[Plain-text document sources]

*** Block opens ***

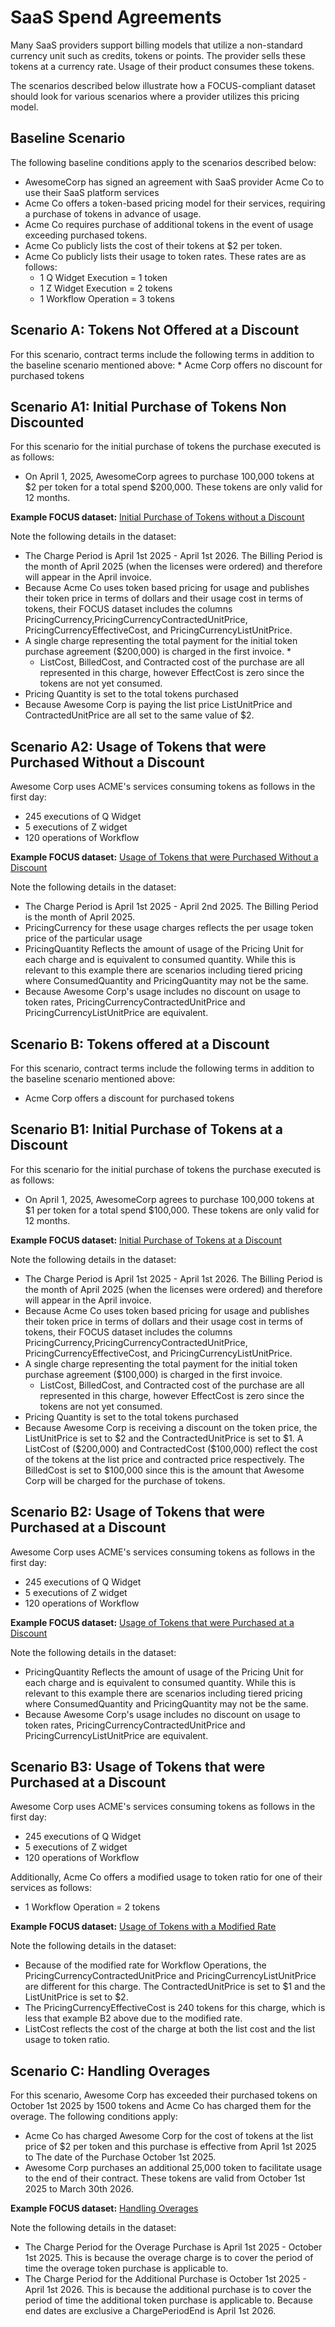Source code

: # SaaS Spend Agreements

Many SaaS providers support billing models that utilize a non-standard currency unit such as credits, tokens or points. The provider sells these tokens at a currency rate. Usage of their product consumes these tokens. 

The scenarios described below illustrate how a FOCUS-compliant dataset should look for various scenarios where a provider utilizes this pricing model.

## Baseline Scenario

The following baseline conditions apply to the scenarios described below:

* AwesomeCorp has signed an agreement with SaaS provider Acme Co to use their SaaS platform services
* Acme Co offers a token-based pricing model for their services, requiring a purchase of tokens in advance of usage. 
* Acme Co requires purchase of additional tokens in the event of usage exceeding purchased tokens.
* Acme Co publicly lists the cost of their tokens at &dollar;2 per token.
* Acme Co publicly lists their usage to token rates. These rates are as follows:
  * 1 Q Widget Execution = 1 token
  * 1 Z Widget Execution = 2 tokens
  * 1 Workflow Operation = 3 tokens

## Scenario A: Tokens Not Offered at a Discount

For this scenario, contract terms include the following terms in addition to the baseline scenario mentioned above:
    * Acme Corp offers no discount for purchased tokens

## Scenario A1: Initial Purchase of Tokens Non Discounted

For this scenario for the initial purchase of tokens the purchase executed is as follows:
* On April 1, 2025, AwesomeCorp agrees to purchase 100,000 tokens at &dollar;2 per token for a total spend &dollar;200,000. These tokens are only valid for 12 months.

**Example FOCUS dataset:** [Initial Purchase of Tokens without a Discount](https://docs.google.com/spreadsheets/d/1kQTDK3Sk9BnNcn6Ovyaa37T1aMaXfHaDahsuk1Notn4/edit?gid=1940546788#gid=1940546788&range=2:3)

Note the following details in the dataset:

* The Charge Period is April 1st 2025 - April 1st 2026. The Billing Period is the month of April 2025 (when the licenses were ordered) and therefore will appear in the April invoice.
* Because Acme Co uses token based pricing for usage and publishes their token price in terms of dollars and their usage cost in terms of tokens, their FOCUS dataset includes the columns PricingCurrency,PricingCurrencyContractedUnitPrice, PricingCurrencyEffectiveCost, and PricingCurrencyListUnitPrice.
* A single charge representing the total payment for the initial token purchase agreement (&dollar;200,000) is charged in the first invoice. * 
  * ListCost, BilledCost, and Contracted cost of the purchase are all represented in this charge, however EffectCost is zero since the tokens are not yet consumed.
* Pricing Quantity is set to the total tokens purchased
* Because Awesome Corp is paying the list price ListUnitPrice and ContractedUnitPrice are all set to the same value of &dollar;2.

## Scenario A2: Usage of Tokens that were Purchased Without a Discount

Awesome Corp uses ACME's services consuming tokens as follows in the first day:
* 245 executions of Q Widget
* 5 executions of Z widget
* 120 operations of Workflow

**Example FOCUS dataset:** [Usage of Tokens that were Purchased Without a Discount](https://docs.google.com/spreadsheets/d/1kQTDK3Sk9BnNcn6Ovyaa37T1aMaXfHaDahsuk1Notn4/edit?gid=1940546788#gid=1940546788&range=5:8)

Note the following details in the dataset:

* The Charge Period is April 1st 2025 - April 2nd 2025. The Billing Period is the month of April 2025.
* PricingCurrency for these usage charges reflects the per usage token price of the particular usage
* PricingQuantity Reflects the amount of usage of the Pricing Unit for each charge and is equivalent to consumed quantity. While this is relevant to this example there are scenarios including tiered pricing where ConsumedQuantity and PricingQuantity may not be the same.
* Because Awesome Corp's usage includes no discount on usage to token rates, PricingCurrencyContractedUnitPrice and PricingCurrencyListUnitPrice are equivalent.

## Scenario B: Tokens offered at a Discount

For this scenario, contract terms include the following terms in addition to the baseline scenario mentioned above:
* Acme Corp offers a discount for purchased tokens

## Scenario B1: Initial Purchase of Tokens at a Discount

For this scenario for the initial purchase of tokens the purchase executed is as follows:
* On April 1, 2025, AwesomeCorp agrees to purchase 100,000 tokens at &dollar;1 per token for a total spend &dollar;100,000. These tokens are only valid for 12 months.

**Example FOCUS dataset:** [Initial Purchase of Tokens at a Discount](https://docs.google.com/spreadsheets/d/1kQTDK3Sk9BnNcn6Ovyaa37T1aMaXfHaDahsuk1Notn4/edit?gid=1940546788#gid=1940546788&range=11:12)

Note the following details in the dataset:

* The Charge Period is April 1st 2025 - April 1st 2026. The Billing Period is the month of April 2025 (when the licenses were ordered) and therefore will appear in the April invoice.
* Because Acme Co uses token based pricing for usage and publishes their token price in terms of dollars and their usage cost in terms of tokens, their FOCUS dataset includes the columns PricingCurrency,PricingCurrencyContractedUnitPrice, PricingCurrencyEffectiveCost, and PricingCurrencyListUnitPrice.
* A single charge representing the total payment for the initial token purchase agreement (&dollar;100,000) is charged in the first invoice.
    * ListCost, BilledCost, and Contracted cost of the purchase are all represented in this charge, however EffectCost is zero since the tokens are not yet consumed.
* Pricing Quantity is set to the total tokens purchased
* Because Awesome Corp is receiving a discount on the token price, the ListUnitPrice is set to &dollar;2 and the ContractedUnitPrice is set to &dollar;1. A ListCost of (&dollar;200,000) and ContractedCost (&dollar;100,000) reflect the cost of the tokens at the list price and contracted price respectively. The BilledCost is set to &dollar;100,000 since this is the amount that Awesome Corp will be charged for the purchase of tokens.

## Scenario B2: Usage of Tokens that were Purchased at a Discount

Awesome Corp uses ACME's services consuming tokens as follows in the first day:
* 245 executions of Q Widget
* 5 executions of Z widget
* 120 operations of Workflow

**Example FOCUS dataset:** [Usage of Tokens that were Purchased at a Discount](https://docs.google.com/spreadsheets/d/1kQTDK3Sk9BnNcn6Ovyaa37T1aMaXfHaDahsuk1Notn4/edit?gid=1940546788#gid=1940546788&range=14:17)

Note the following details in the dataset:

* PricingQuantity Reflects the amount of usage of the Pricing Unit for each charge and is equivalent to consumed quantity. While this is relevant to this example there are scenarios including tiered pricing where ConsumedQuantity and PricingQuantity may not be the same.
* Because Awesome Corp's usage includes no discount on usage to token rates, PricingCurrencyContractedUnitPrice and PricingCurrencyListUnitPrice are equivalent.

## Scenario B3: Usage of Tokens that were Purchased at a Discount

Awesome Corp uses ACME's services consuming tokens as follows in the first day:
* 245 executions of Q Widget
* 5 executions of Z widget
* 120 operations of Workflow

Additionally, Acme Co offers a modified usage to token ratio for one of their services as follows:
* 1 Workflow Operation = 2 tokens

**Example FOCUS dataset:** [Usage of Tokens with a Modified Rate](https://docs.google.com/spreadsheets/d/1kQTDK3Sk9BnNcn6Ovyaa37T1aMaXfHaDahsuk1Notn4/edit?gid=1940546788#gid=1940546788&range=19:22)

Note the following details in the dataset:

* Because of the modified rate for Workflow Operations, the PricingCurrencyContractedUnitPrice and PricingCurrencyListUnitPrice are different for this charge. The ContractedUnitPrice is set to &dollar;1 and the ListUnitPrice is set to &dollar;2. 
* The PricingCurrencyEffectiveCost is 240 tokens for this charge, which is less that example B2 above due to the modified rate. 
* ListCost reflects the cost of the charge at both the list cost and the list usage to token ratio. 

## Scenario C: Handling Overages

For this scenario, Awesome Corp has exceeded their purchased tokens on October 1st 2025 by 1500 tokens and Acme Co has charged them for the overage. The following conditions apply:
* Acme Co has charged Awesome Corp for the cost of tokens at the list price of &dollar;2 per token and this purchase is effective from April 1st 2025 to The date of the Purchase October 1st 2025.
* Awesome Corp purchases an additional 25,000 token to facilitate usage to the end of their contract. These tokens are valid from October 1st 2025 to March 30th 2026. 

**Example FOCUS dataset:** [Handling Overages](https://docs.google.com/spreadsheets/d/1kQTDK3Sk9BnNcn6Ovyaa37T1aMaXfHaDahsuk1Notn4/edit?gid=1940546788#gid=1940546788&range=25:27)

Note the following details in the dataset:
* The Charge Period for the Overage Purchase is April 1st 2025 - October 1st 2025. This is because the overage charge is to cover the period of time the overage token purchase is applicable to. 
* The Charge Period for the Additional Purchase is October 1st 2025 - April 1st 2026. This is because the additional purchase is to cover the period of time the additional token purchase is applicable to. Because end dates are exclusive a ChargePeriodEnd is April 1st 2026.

*** Block closes ***

**What you have to do**
For the word "invoice", show every line of the entries that holds it.

**Task answer**
* The Charge Period is April 1st 2025 - April 1st 2026. The Billing Period is the month of April 2025 (when the licenses were ordered) and therefore will appear in the April invoice.
* A single charge representing the total payment for the initial token purchase agreement (&dollar;200,000) is charged in the first invoice. * 
* The Charge Period is April 1st 2025 - April 1st 2026. The Billing Period is the month of April 2025 (when the licenses were ordered) and therefore will appear in the April invoice.
* A single charge representing the total payment for the initial token purchase agreement (&dollar;100,000) is charged in the first invoice.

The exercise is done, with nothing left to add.